Danielsson reported on strikes, violent clashes, and growing political unrest, often attributing the disturbances to communist and left-wing groups. He was critical of the government's de facto dictatorship, arguing that continued repression could be more dangerous than allowing political freedom. He closely followed the repeated introduction and removal of censorship and noted worsening social and economic conditions, including low wages, rising prices, and the falling peseta. At the same time, he believed that the foreign press exaggerated the scale of the unrest. Danielsson reported extensively on the Jaca uprising and Cuatro Vientos revolt, seeing them as part of a wider military plot to establish a republic. He believed the government and King still had majority support within the army and downplayed reports of widespread unrest, often blaming communist elements for violence. Although he recognized the growing strength of republicanism, he continued to believe that the monarchy remained more popular among the wider population.

In January 1931, Danielsson described the republican movement as increasingly organized and influential, again viewing Jaca and Cuatro Vientos as part of a republican conspiracy.
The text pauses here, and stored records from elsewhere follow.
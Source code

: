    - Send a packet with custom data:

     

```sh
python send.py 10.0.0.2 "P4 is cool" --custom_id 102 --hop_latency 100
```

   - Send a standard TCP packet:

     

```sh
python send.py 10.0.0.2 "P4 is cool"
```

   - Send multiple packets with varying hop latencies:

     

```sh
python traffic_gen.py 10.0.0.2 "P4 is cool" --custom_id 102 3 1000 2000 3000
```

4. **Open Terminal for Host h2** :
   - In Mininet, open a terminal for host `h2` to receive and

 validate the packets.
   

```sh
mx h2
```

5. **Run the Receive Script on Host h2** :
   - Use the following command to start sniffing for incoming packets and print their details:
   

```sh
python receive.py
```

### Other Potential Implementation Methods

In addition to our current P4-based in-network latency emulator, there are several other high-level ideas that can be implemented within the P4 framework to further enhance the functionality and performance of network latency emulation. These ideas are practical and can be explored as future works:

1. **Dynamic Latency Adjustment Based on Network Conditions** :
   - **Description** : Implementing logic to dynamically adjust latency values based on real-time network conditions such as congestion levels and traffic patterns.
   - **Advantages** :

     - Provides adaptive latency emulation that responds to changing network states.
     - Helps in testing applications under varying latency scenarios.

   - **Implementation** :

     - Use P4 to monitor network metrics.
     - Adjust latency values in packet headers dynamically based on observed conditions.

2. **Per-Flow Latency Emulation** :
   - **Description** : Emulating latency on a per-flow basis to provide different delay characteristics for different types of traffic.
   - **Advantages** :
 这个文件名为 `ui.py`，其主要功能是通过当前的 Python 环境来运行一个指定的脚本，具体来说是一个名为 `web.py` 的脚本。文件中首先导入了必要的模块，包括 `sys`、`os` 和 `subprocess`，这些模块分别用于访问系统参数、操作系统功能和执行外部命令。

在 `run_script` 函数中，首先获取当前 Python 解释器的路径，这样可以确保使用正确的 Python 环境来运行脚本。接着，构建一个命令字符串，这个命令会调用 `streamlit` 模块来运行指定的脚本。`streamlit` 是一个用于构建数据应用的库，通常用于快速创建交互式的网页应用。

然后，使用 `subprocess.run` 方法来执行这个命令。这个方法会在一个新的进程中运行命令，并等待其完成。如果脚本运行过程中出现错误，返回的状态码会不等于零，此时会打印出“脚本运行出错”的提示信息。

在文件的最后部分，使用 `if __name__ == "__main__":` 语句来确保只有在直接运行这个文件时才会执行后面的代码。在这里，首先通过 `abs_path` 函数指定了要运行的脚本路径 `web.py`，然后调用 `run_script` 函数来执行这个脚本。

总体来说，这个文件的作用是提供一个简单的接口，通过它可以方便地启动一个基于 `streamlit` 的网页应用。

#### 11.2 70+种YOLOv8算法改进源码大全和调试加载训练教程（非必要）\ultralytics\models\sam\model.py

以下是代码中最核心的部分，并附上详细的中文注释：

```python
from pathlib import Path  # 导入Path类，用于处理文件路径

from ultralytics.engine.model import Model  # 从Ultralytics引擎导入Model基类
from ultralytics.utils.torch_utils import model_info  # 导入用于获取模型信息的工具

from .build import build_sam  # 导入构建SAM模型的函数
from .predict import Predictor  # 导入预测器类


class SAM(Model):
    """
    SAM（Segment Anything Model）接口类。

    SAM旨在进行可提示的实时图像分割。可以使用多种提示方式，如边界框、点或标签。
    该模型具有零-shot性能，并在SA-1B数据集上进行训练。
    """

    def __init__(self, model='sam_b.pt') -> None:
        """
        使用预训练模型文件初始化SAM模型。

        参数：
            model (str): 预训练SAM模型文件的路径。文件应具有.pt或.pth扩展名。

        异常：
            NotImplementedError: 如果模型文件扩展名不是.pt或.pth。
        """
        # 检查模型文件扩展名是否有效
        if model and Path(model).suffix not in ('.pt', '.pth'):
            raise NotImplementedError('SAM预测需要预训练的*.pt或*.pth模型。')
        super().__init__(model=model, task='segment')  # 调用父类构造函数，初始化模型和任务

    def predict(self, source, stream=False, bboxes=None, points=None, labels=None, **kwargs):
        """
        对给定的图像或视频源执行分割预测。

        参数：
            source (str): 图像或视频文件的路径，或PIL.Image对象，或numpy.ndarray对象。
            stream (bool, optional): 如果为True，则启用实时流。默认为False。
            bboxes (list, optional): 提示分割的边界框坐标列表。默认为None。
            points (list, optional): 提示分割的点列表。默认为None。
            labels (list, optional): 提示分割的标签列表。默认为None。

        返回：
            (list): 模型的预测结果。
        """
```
He noted growing hostility toward Alfonso XIII and criticized the King's confidence in the army. Danielsson also reported divisions among monarchists over whether to maintain the existing system or call constituent elections. He believed the King was making a serious mistake by refusing to distance himself from the government and warned that the apparent calm might be "the calm before the storm." Danielsson initially believed the Aznar government could still control the uncertain situation and considered Spain broadly monarchist. However, he closely followed the events of April 1931 and reported that the municipal elections had decisively weakened the monarchy. He described the proclamation of the Republic as remarkably rapid and peaceful, with strong public enthusiasm and a neutral army. He also noted that the new republican coalition was diverse, consisting largely of socialists and people who opposed Alfonso XIII because of his association with Primo de Rivera's dictatorship.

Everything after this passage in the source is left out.